Exercise requirements: Your answer should be one number, the count of lines in the data that hold "command".

Available records:
▬▬▬▬▬▬▬▬▬▬
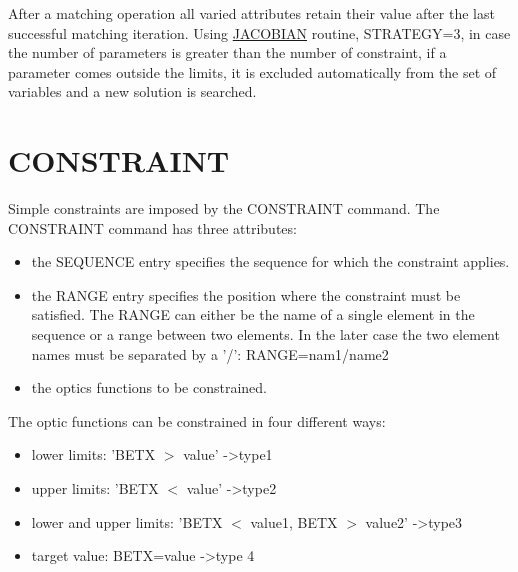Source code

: After a matching operation all varied attributes retain their
value after the last successful matching iteration. Using
\href{match_xeq.html#jacobian}{JACOBIAN} routine, STRATEGY=3, in case
the number of parameters is greater than the number of constraint, if a
parameter comes outside the limits, it is excluded automatically from
the set of variables and a new solution is searched.  




%

\section{CONSTRAINT}
\label{sec:constaint}

Simple constraints are imposed by the CONSTRAINT command. The CONSTRAINT
command has three attributes:   
\begin{itemize}
 \item  the SEQUENCE entry specifies the sequence for which the
   constraint applies.  
 \item  the RANGE entry specifies the position where the
   constraint must be satisfied. The RANGE can either be the name
   of a single element in the sequence or a range between two
   elements. In the later case the two element names must be
   separated by a '/': RANGE=nam1/name2  
 \item the optics functions to be constrained. 
\end{itemize} 

The optic functions can be constrained in four different ways: 
\begin{itemize}
 \item lower limits: 'BETX $>$ value' -\textgreater type1 
 \item upper limits: 'BETX $<$ value' -\textgreater type2 
 \item lower and upper limits: 'BETX $<$ value1, 
   BETX $>$ value2' -\textgreater type3  
 \item target value: BETX=value -\textgreater type 4 
\end{itemize}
▬▬▬▬▬▬▬▬▬▬
Output of the task: 2